[Opening RECORD EXTRACTS section]
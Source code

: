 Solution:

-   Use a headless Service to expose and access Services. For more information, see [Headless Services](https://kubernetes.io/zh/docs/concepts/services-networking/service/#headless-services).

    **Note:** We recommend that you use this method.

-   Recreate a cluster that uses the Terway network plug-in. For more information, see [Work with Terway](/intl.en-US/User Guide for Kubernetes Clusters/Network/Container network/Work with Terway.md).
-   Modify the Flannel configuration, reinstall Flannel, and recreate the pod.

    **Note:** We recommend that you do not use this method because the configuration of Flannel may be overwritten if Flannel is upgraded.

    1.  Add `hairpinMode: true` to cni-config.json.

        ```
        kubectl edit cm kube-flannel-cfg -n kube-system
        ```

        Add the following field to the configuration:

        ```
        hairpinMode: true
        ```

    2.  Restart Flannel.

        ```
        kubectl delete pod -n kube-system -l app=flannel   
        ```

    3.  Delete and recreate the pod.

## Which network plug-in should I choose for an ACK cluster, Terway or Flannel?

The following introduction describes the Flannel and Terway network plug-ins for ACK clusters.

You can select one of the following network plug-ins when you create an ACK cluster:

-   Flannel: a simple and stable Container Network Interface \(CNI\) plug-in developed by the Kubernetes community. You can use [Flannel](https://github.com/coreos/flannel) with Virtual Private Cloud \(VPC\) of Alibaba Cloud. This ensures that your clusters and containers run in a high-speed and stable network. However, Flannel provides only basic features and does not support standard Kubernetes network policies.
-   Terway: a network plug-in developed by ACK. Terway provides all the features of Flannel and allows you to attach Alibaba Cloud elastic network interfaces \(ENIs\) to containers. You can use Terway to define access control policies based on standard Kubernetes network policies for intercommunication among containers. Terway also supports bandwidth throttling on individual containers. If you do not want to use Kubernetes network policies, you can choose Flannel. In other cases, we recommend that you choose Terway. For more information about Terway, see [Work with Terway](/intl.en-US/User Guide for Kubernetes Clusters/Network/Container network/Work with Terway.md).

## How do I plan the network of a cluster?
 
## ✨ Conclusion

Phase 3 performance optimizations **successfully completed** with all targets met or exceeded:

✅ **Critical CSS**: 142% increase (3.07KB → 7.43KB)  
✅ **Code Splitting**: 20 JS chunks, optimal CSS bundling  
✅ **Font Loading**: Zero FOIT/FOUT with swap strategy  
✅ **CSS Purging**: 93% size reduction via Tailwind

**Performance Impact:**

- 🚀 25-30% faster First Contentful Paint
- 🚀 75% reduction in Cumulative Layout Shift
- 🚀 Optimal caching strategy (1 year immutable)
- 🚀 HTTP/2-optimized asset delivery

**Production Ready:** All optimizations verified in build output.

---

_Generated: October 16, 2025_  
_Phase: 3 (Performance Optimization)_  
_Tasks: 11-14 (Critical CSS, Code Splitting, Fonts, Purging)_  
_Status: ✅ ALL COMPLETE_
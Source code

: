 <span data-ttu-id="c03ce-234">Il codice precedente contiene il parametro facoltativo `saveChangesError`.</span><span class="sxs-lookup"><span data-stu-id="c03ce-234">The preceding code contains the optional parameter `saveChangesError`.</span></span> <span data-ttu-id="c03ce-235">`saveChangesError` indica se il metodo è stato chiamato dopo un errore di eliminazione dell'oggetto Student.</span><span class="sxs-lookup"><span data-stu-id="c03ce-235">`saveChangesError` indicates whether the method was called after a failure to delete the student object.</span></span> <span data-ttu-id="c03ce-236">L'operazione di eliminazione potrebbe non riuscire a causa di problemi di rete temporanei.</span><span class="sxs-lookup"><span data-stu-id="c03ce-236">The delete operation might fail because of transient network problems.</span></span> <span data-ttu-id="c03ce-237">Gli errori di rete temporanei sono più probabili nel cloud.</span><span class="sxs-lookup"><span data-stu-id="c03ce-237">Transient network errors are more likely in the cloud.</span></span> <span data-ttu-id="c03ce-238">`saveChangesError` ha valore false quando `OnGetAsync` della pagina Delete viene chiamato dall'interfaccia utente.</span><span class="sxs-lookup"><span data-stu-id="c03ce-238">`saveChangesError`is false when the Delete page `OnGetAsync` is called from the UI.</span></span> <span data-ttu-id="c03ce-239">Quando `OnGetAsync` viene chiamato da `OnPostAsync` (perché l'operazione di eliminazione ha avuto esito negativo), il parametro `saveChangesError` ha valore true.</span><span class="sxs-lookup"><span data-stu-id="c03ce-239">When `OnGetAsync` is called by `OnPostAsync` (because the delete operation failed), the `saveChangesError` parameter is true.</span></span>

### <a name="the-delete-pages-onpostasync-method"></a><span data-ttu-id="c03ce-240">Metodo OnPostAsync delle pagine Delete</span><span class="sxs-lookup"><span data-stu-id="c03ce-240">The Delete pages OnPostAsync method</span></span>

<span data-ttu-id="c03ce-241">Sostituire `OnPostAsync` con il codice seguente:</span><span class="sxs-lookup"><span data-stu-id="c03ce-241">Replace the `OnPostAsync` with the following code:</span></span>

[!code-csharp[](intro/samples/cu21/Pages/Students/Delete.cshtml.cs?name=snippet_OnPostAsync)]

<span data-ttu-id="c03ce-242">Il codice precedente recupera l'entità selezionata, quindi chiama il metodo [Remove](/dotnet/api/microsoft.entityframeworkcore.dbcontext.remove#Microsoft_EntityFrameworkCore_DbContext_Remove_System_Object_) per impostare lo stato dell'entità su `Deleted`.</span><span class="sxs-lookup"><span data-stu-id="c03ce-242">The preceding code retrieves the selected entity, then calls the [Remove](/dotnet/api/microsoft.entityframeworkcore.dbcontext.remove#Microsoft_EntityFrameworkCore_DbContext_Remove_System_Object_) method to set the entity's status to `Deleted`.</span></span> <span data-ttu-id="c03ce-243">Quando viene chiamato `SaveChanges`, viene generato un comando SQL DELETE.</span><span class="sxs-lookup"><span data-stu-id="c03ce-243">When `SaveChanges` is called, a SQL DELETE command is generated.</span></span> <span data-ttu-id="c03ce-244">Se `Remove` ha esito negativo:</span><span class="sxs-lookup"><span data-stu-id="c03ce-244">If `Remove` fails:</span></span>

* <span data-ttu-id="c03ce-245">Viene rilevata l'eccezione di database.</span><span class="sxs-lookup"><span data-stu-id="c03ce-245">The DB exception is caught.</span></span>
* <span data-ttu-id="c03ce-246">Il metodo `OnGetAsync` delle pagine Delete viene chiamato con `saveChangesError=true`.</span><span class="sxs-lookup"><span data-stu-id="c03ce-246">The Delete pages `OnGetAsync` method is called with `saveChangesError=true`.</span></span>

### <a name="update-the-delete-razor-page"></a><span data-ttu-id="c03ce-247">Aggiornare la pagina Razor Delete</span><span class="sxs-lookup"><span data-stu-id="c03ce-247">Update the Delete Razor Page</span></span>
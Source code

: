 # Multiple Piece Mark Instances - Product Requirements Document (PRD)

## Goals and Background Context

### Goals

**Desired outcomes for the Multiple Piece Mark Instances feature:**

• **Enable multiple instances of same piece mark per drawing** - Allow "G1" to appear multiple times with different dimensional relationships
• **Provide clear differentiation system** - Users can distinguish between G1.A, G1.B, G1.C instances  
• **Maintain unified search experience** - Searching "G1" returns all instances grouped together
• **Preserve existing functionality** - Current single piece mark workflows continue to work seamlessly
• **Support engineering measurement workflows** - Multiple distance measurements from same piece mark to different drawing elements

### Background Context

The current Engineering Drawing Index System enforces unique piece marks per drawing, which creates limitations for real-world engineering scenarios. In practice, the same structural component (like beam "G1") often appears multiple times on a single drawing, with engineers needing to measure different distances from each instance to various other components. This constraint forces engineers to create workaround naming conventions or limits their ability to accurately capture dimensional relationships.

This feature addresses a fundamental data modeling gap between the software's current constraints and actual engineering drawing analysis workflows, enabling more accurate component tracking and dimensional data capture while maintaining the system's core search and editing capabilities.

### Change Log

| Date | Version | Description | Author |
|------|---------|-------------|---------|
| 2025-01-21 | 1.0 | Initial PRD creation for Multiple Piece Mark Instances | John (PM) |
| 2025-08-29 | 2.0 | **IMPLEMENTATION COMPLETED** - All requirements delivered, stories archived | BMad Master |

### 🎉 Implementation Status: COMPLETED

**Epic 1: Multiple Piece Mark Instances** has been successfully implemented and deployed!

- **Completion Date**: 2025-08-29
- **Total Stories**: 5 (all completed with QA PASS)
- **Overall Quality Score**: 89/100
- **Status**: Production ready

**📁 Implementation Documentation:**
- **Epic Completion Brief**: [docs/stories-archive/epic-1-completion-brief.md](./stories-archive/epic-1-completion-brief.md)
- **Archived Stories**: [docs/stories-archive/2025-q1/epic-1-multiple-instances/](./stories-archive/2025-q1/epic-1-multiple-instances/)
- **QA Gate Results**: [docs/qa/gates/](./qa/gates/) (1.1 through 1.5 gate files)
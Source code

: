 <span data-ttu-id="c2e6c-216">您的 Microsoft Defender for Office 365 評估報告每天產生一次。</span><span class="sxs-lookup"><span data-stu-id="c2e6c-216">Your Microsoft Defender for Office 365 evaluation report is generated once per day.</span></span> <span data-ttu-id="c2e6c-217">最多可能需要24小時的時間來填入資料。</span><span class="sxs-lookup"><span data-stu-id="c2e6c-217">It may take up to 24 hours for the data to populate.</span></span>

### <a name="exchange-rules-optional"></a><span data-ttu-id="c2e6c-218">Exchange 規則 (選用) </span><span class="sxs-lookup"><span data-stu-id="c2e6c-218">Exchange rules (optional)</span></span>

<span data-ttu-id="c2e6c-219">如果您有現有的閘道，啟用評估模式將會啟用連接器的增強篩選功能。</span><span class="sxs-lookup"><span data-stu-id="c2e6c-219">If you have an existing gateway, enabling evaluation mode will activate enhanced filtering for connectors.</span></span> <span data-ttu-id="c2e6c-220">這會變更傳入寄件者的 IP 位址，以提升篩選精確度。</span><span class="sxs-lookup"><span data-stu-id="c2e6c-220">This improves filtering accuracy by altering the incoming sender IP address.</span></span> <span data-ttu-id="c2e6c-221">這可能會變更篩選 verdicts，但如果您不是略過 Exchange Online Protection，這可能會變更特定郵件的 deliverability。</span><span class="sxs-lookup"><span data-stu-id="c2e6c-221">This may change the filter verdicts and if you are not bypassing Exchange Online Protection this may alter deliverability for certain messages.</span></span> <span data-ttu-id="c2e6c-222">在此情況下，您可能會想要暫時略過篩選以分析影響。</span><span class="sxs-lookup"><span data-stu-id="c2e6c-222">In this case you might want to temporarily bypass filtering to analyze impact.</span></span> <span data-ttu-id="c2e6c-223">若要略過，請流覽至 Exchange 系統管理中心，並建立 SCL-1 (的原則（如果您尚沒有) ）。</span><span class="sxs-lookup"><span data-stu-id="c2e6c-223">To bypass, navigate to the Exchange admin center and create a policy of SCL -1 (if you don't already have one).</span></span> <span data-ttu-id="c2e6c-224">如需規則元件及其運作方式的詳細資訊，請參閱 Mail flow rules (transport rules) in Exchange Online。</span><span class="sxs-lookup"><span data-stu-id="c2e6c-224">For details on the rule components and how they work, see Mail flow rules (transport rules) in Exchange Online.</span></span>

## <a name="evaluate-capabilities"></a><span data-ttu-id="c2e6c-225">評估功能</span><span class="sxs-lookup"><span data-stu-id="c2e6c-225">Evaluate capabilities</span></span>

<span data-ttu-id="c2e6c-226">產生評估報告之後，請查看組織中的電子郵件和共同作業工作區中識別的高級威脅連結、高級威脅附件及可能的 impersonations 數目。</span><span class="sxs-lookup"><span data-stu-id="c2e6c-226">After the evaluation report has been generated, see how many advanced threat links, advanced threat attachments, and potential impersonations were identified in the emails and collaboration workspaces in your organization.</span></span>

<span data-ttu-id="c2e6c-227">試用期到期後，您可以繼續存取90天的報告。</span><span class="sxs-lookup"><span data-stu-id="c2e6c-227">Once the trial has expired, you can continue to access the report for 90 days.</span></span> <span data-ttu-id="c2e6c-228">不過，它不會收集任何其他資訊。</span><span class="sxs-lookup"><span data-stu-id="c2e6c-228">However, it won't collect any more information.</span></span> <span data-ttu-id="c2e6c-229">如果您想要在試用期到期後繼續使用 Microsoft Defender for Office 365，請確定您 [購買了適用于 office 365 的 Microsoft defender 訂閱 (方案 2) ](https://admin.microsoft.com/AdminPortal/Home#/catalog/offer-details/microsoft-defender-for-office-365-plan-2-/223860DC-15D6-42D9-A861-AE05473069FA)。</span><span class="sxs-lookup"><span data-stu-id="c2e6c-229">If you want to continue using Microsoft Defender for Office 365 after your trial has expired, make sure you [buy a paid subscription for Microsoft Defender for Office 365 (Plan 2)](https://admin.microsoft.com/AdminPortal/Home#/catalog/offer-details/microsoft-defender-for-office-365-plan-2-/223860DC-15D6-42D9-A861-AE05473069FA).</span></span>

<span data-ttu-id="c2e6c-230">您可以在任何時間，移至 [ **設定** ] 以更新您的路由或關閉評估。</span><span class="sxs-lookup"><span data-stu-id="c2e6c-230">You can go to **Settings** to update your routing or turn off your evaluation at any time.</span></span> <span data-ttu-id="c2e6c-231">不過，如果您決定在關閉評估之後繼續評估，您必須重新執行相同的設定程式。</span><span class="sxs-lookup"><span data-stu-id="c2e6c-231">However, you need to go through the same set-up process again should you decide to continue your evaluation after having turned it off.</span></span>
[Closing RECORD EXTRACTS section]
◆ ASSIGNED TASK:
Across the entries, work out how many lines hold the word "Note". Reply with that number only.

◆ EXERCISE ANSWER:
2